It's widely known that CEST isn't going to deliver fair tax treatment for contractors when it comes to status determinations and is heavily biased in HMRC's favour. Surprisingly, some firms are still using it, with many discovering that it's telling them that the vast majority of their contractors are caught by IR35 – when in fact that may not be the case.
The most recent version of CEST was not materially changed. They added one extra “room” relating to being in business on one’s own account – but for most knowledge-based contractors it makes no difference.
Whilst CEST now asks all of their limited list of questions, when you look under the bonnet, you can see that it still only produces an “IR35 does not apply” result based on isolated areas of law. This is worse than before, because it implies balance has been used, when it hasn’t, leading the user into a false sense of security, particularly for outside IR35 determinations.
For the classic knowledge-based contractor, it will only hand out “IR35 does not apply” if (a) there is a valid substitution clause, or (b) if there is barely any control at all. A substitution clause alone won’t hold up in court, and the high bar set for control is entirely unrealistic and does not align with the law. HMRC would simply use this to claim that the answers entered were inaccurate and thereby not “stand by the result”.
Based on the widely published criticism, we’ve provided a simple retort for contractors being unfairly treated for you to use.
CAVEAT: This is, of course, dependent on your actual status being outside IR35. If you are inside IR35 then you should have paid your IR35 taxes in previous years.
Combatting a CEST Determination - letter to client
Dear (insert client name),
Thank you for your determination.
Sorry, but I do not recognise CEST as a fit-for-purpose mechanism for determining employment status. This is widely known in the market, and your advisors and lawyers will surely have read the compelling evidence that supports this view, which includes:
- CEST does not consider mutuality of obligation, which I believe does not feature in my contract.
- CEST makes determinations based on isolated areas of law, rather than considering the bigger picture, as per the requirements under Hall v Lorimer Lorimer  EWCA Civ 25
- CEST reaches the wrong decision for actual IR35 court cases that have been successfully appealed by taxpayers.
- HMRC have not published any detailed evidence to prove that CEST is accurate
- CEST has no binding authority in statute
- Tribunals have rejected CEST, referring to it as “irrelevant”
Assuming your firm has conducted good due-diligence and research on CEST, and is not operating in an information vacuum, it is arguable that by using it, your firm is not adhering to the requirements for reasonable care as required by the legislation in 61NA(3).
This means that the tax liability still sits with your hiring firm, as the fee-payer, and that the agency has no legal right to deduct monies from the gross fees they pay to my limited company.
Having taken advice I’m of the view that my contract is outside IR35, and have attached evidence, including an alternative Status Determination Statement (SDS) to demonstrate this.

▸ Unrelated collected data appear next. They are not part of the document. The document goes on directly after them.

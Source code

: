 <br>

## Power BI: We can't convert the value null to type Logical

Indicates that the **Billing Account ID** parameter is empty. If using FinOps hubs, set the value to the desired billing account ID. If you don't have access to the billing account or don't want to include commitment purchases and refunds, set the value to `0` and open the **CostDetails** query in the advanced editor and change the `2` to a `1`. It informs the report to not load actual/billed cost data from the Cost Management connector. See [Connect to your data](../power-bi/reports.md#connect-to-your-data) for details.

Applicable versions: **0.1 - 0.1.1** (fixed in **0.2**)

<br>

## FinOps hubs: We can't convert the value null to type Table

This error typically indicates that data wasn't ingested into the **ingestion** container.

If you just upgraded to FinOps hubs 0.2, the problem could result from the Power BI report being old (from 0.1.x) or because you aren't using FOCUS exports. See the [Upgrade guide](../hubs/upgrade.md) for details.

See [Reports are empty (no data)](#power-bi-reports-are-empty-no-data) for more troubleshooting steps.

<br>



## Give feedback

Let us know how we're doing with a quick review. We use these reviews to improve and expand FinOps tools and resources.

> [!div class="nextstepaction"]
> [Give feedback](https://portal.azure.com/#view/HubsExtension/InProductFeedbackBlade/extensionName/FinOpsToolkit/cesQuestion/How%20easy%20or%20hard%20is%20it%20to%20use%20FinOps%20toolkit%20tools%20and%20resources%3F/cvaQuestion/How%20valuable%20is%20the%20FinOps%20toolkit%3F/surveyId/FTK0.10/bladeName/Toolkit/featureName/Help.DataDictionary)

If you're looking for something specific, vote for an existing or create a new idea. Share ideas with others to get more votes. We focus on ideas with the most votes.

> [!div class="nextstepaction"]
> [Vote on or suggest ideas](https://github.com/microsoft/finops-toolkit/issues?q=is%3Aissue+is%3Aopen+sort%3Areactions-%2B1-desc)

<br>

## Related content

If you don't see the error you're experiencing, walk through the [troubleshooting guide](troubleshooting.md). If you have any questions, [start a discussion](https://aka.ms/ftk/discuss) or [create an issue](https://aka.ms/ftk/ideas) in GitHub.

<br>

A summary of the main reasons is:
- Bullet point 1 – insert here
- Bullet point 2 – insert here
- Bullet point 3 – insert here
- Bullet point 4 – insert here
- Bullet point 5 – insert here
Please accept this letter as a formal application of a dispute of status under the legislation, as set out in section 61T. If you disagree with the reasons set out in this letter then you are required, by the legislation in 61T (2)(ii) to state the reasons for doing so within 45 days.
As part of your requirement under 61T(2)(ii), please provide the following information:
- The basis on which your firm, despite the six reasons provided, has concluded that by using CEST it meets the requirement for reasonable care.
- Why the determination in the alternative SDS I’ve attached is wrong, with reference to specific case law authorities upon which you are relying.
Wait and see what happens.
Because there is no access to natural justice via a court, the client is effectively marking their own homework, and has the final say.
You may be presented with “We are not changing our minds; do you want the contract or not?”
At that point you have a few options: (1) Offer your services for a much higher rate, (2) vote with your feet, or (3) accept the determination.